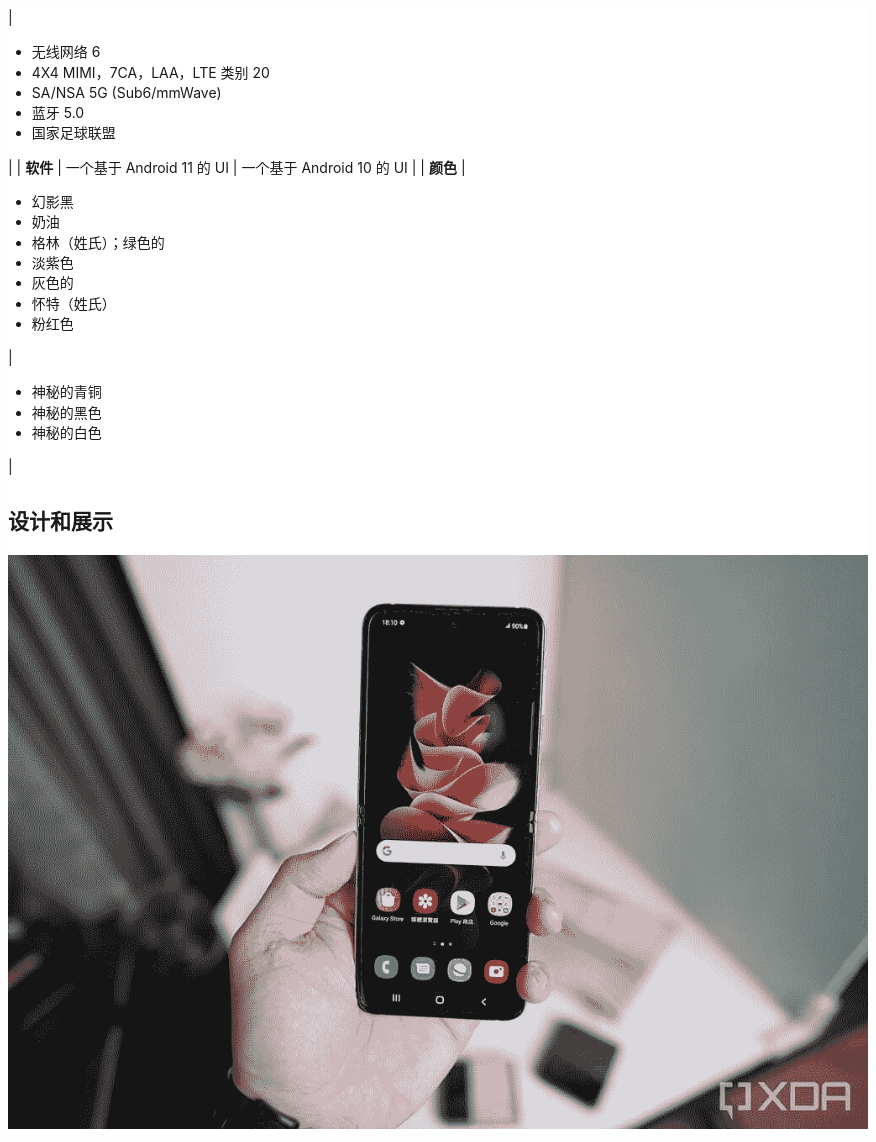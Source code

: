  | 

*   无线网络 6
*   4X4 MIMI，7CA，LAA，LTE 类别 20
*   SA/NSA 5G (Sub6/mmWave)
*   蓝牙 5.0
*   国家足球联盟

 |
| **软件** | 一个基于 Android 11 的 UI | 一个基于 Android 10 的 UI |
| **颜色** | 

*   幻影黑
*   奶油
*   格林（姓氏）；绿色的
*   淡紫色
*   灰色的
*   怀特（姓氏）
*   粉红色

 | 

*   神秘的青铜
*   神秘的黑色
*   神秘的白色

 |

## 设计和展示

 <picture>![Z Flip 3 screen](img/9b04e80c2e8bf758d7ae647f924dce1e.png)</picture>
= = = = =
* Task details: Repeat the material verbatim. Do not carry over any picture.

* Output of the task:
Source code

:  | 

*   无线网络 6
*   4X4 MIMI，7CA，LAA，LTE 类别 20
*   SA/NSA 5G (Sub6/mmWave)
*   蓝牙 5.0
*   国家足球联盟

 |
| **软件** | 一个基于 Android 11 的 UI | 一个基于 Android 10 的 UI |
| **颜色** | 

*   幻影黑
*   奶油
*   格林（姓氏）；绿色的
*   淡紫色
*   灰色的
*   怀特（姓氏）
*   粉红色

 | 

*   神秘的青铜
*   神秘的黑色
*   神秘的白色

 |

## 设计和展示

 <picture>![Z Flip 3 screen](img/9b04e80c2e8bf758d7ae647f924dce1e.png)</picture>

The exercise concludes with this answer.